▶ Work task: Which lines in the records below contain the word "gris"? Copy each of them.

[Data entries]

+===+

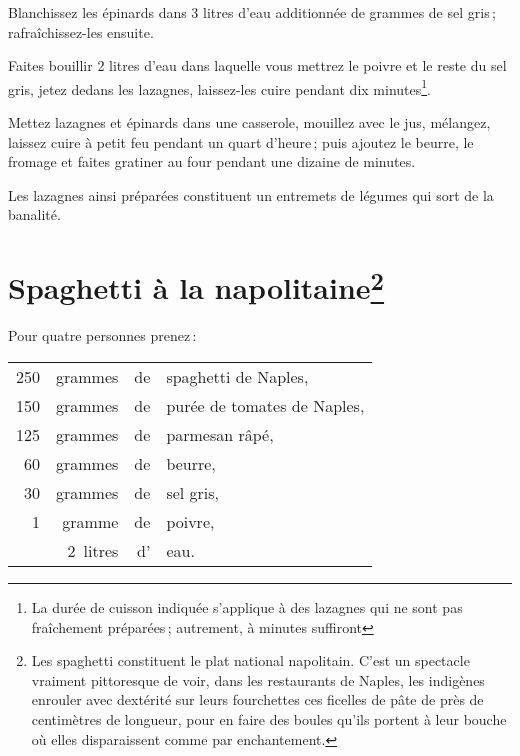 Blanchissez les épinards dans 3 litres d'eau additionnée de {\mmm}
grammes de sel gris ; rafraîchissez-les ensuite.

Faites bouillir 2 litres d'eau dans laquelle vous mettrez le poivre et le reste
du sel gris, jetez dedans les lazagnes, laissez-les cuire pendant dix
minutes\footnote{La durée de cuisson indiquée s'applique à des lazagnes qui ne
sont pas fraîchement préparées ; autrement, {\mmm} à {\mmm} minutes
suffiront}.

Mettez lazagnes et épinards dans une casserole, mouillez avec le jus, mélangez,
laissez cuire à petit feu pendant un quart d'heure ; puis ajoutez le beurre, le
fromage et faites gratiner au four pendant une dizaine de minutes.

Les lazagnes ainsi préparées constituent un entremets de légumes qui sort de la
banalité.

\section*{\centering Spaghetti à la napolitaine\footnote{Les spaghetti
constituent le plat national napolitain.
\protect\endgraf
C'est un spectacle vraiment pittoresque de voir, dans les restaurants de
Naples, les indigènes enrouler avec dextérité sur leurs fourchettes ces
ficelles de pâte de près de {\mmm} centimètres de longueur, pour en faire
des boules qu'ils portent à leur bouche où elles disparaissent comme par
enchantement.}}
{}

Pour quatre personnes prenez :

\footnotesize
\begin{longtable}{rrrp{16em}}
    250 & grammes  & de & spaghetti de Naples,                                                            \\
    150 & grammes  & de & purée de tomates de Naples,                                                     \\
    125 & grammes  & de & parmesan râpé,                                                                  \\
     60 & grammes  & de & beurre,                                                                         \\
     30 & grammes  & de & sel gris,                                                                       \\
      1 & gramme   & de & poivre,                                                                         \\
        & 2 litres & d' & eau.                                                                            \\
\end{longtable}
\normalsize

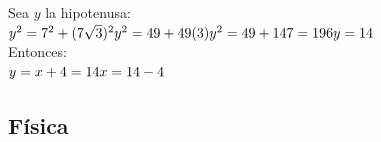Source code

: \begin{enumerate}
	Sea $y$ la hipotenusa:\\
	$ y^2 = 7^2 + (7\sqrt{3})^2 \\
	 y^2 = 49 + 49(3) \\
	 y^2 = 49 + 147 = 196 \\
	 y = 14 $\\
	Entonces:\\
	$ y = x + 4 = 14 \\
	 x = 14 - 4 $\\
	
	\vspace{6mm}
	
\end{enumerate}






\subsection*{Física}

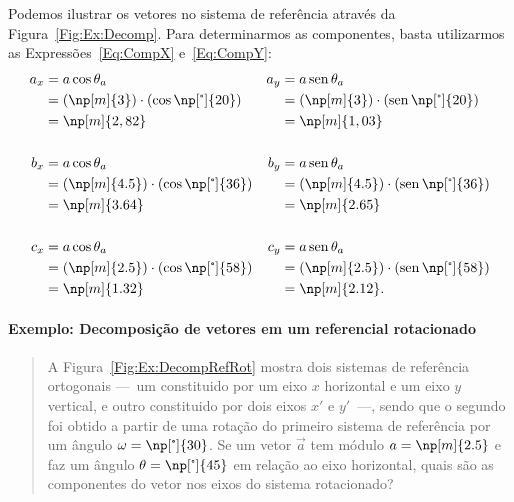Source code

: Podemos ilustrar os vetores no sistema de referência através da Figura~\ref{Fig:Ex:Decomp}. Para determinarmos as componentes, basta utilizarmos as Expressões~\eqref{Eq:CompX} e~\eqref{Eq:CompY}:
\begin{align*}
    a_x &= a\cos\theta_a & a_y &= a\sen\theta_a \\
    &= (\np[m]{3})\cdot(\cos\np[\tcdegree]{20}) & &= (\np[m]{3})\cdot(\sen\np[\tcdegree]{20}) \\
    &= \np[m]{2,82} & &= \np[m]{1,03} \\
    \\
    b_x &= a\cos\theta_a & b_y &= a\sen\theta_a \\
    &= (\np[m]{4.5})\cdot(\cos\np[\tcdegree]{36}) & &= (\np[m]{4.5})\cdot(\sen\np[\tcdegree]{36}) \\
    &= \np[m]{3.64} & &= \np[m]{2.65} \\
    \\
    c_x &= a\cos\theta_a & c_y &= a\sen\theta_a \\
    &= (\np[m]{2.5})\cdot(\cos\np[\tcdegree]{58}) & &= (\np[m]{2.5})\cdot(\sen\np[\tcdegree]{58}) \\
    &= \np[m]{1.32} & &= \np[m]{2.12}.
\end{align*}

\paragraph{Exemplo: Decomposição de vetores em um referencial rotacionado}

\begin{quote}
    A Figura~\ref{Fig:Ex:DecompRefRot} mostra dois sistemas de referência ortogonais ---~um constituido por um eixo $x$ horizontal e um eixo $y$ vertical, e outro constituido por dois eixos $x'$ e $y'$~---, sendo que o segundo foi obtido a partir de uma rotação do primeiro sistema de referência por um ângulo $\omega = \np[\tcdegree]{30}$. Se um vetor $\vec{a}$ tem módulo $a = \np[m]{2.5}$ e faz um ângulo $\theta = \np[\tcdegree]{45}$ em relação ao eixo horizontal, quais são as componentes do vetor nos eixos do sistema rotacionado?
\end{quote}

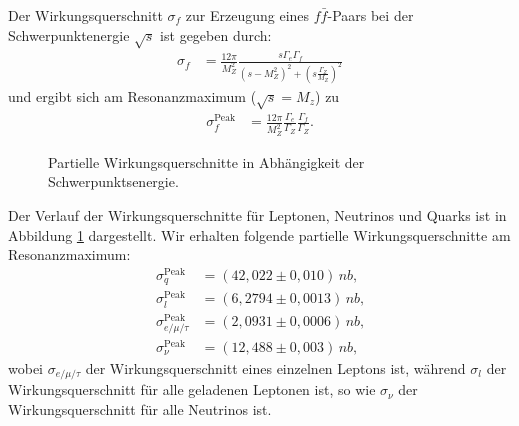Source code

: Der Wirkungsquerschnitt $\sigma_f$ zur Erzeugung eines $f\bar{f}$-Paars bei der Schwerpunktenergie $\sqrt{s}$ ist gegeben durch:
\begin{align}
	\sigma_f&=\frac{12\pi}{M_Z^2}\frac{s\Gamma_e\Gamma_f}{\left(s-M_Z^2\right)^2+\left(s\frac{\Gamma_Z}{M_Z}\right)^2}
\end{align}
und ergibt sich am Resonanzmaximum ($\sqrt{s}=M_z$) zu
\begin{align}
	\sigma_f^\text{Peak}&=\frac{12\pi}{M_Z^2}\frac{\Gamma_e}{\Gamma_Z}\frac{\Gamma_f}{\Gamma_Z}\text{.}
\end{align}

\begin{figure}
	\centering
	\caption[Partielle Wirkungsquerschnitte in Abhängigkeit der Schwerpunktsenergie]{Partielle Wirkungsquerschnitte in Abhängigkeit der Schwerpunktsenergie.}
	\label{fig:partialbreiten}
\end{figure}

Der Verlauf der Wirkungsquerschnitte für Leptonen, Neutrinos und Quarks ist in Abbildung \ref{fig:partialbreiten} dargestellt. Wir erhalten folgende partielle Wirkungsquerschnitte am Resonanzmaximum:
\begin{align}
	\sigma_q^\text{Peak}&=(42,022\pm0,010)\,\si{nb}\text{,}\\
	\sigma_l^\text{Peak}&=(6,2794\pm0,0013)\,\si{nb}\text{,}\\
	\sigma_{e/\mu/\tau}^\text{Peak}&=(2,0931\pm0,0006)\,\si{nb}\text{,}\\
	\sigma_\nu^\text{Peak}&=(12,488\pm0,003)\,\si{nb}\text{,}
\end{align}
wobei $\sigma_{e/\mu/\tau}$ der Wirkungsquerschnitt eines einzelnen Leptons ist, während $\sigma_{l}$ der Wirkungsquerschnitt für alle geladenen Leptonen ist, so wie $\sigma_\nu$ der Wirkungsquerschnitt für alle Neutrinos ist.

+===+

▶ The completed task:
grammes de sel gris ; rafraîchissez-les ensuite.
du sel gris, jetez dedans les lazagnes, laissez-les cuire pendant dix
     30 & grammes  & de & sel gris,                                                                       \\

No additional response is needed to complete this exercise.